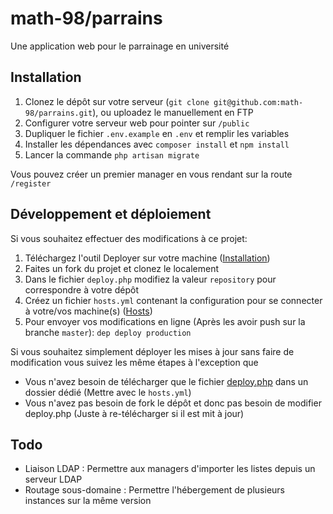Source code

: # math-98/parrains

Une application web pour le parrainage en université

## Installation
 1. Clonez le dépôt sur votre serveur (`git clone git@github.com:math-98/parrains.git`), ou uploadez le manuellement en FTP
 1. Configurer votre serveur web pour pointer sur `/public`
 1. Dupliquer le fichier `.env.example` en `.env` et remplir les variables
 1. Installer les dépendances avec `composer install` et `npm install`
 1. Lancer la commande `php artisan migrate`
 
Vous pouvez créer un premier manager en vous rendant sur la route `/register`

## Développement et déploiement
Si vous souhaitez effectuer des modifications à ce projet:

 1. Téléchargez l'outil Deployer sur votre machine ([Installation](https://deployer.org/docs/installation.html))
 1. Faites un fork du projet et clonez le localement
 1. Dans le fichier `deploy.php` modifiez la valeur `repository` pour correspondre à votre dépôt
 1. Créez un fichier `hosts.yml` contenant la configuration pour se connecter à votre/vos machine(s) ([Hosts](https://deployer.org/docs/hosts.html))
 1. Pour envoyer vos modifications en ligne (Après les avoir push sur la branche `master`): `dep deploy production`

Si vous souhaitez simplement déployer les mises à jour sans faire de modification vous suivez les même étapes à l'exception que
 * Vous n'avez besoin de télécharger que le fichier [deploy.php](https://github.com/math-98/parrains/raw/master/deploy.php) dans un dossier dédié (Mettre avec le `hosts.yml`)
 * Vous n'avez pas besoin de fork le dépôt et donc pas besoin de modifier deploy.php (Juste à re-télécharger si il est mit à jour)

## Todo
 * Liaison LDAP : Permettre aux managers d'importer les listes depuis un serveur LDAP
 * Routage sous-domaine : Permettre l'hébergement de plusieurs instances sur la même version
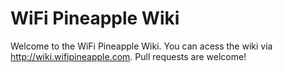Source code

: WiFi Pineapple Wiki
==================

Welcome to the WiFi Pineapple Wiki. You can acess the wiki via http://wiki.wifipineapple.com. Pull requests are welcome!
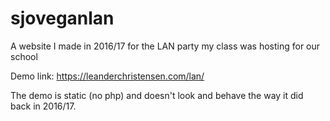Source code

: # sjoveganlan
A website I made in 2016/17 for the LAN party my class was hosting for our school



Demo link: https://leanderchristensen.com/lan/

The demo is static (no php) and doesn't look and behave the way it did back in 2016/17.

....

Above are the records. Identify each line that contains the word "serveur".

 1. Clonez le dépôt sur votre serveur (`git clone git@github.com:math-98/parrains.git`), ou uploadez le manuellement en FTP
 1. Configurer votre serveur web pour pointer sur `/public`
 * Liaison LDAP : Permettre aux managers d'importer les listes depuis un serveur LDAP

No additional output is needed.